PDF(Pubmed)
Abstract:
Diffuse midline glioma (DMG), H3 K27-altered, is a newly defined \"pediatric-type,\" diffuse, high-grade glioma under current WHO classifications (updated in 2021). An essential diagnostic criteria of DMG is its occurrence in the midline structures; most intracranial DMG occurs in the brainstem or thalamus but can also occur in other midline structures. We experienced 2 adult cases of intracranial DMGs in areas other than the brainstem and thalamus that were initially difficult to diagnose. Case 1 was a 49-year-old man with extensive T2 high-signal lesions in the bilateral frontal lobes and corpus callosum on brain MRI. A Gd-based contrast medium partially enhanced the lesion and showed marked diffusion restriction, mimicking malignant lymphoma.

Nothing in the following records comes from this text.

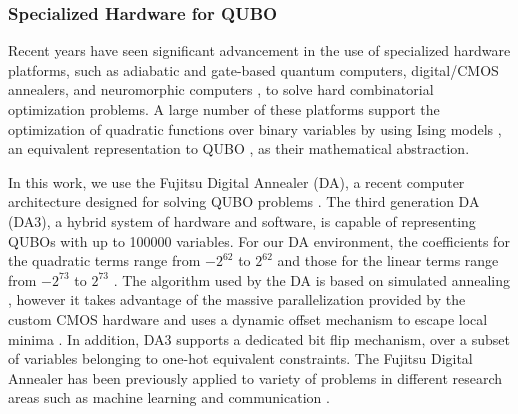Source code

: \documentclass[preprint,12pt]{elsarticle}
\newcommand{\todo}[1]{{\textcolor{red}{\bf {#1}}}}
\begin{document}





\subsubsection{Specialized Hardware for QUBO}

Recent years have seen significant advancement in the use of specialized hardware platforms, such as adiabatic and gate-based quantum computers, digital/CMOS annealers, and neuromorphic computers \cite{coffrin2019evaluating}, to solve hard combinatorial optimization problems. A large number of these platforms support the optimization of quadratic functions over binary variables by using Ising models \cite{johnson2011quantum}, an equivalent representation to QUBO \cite{bian2010ising}, as their mathematical abstraction.

In this work, we use the Fujitsu Digital Annealer (DA), a recent computer architecture designed for solving QUBO problems \cite{matsubara2020digital}. The third generation DA (DA3), a hybrid system of hardware and software, is capable of representing QUBOs with up to 100000 variables. For our DA environment, the coefficients for the quadratic terms range from $-2^{62}$ to $2^{62}$ and those for the linear terms range from $-2^{73}$ to $2^{73}$ \cite{DA3}. The algorithm used by the DA is based on simulated annealing \cite{kirkpatrick1983optimization}, however it takes advantage of the massive parallelization provided by the custom CMOS hardware and uses a dynamic offset mechanism to escape local minima \cite{aramon2019physics}. In addition, DA3 supports a dedicated bit flip mechanism, over a subset of variables belonging to one-hot equivalent constraints. The Fujitsu Digital Annealer has been previously applied to variety of problems in different research areas such as machine learning \cite{cohen2020ising,salehinejad2019ising} and communication \cite{naghsh2019digitally,rahman2019ising}.
\end{document}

Case 2 was a 24-year-old man who presented with paroxysmal olfactory abnormalities. The tumor extended mainly to the right temporal lobe, the right basal forebrain, and the bilateral hypothalamus, showing a T2/FLAIR mismatch sign suggestive of IDH-mutant astrocytoma without 1p/19q co-deletion. After a biopsy, both cases were properly diagnosed as DMG, H3 K27-altered (K27M-mutant). Diagnosing adult cases involving atypical midline structures is sometimes challenging before surgery; we discuss this phenomenon with both case details and a literature review.
摘要:
弥漫性中线胶质瘤(DMG),H3K27-改变,是一种新定义的“儿科类型”,\"弥漫,世卫组织目前分类下的高级别神经胶质瘤(2021年更新)。DMG的基本诊断标准是其在中线结构中的出现;大多数颅内DMG发生在脑干或丘脑中,但也可以发生在其他中线结构中。我们在脑干和丘脑以外的区域经历了2例成人颅内DMG,最初难以诊断。病例1是一名49岁的男性,在脑MRI上双侧额叶和call体具有广泛的T2高信号病变。基于Gd的造影剂部分增强了病变,并显示出明显的弥散限制,模仿恶性淋巴瘤.病例2是一名24岁的男性,他表现出阵发性嗅觉异常。肿瘤主要延伸到右颞叶,右基底前脑,和双侧下丘脑,显示T2/FLAIR错配标志,提示没有1p/19q共缺失的IDH突变型星形细胞瘤。活检后,这两个病例都被正确诊断为DMG,H3K27-改变(K27M-突变体)。在手术前诊断涉及非典型中线结构的成人病例有时具有挑战性;我们通过病例细节和文献综述来讨论这种现象。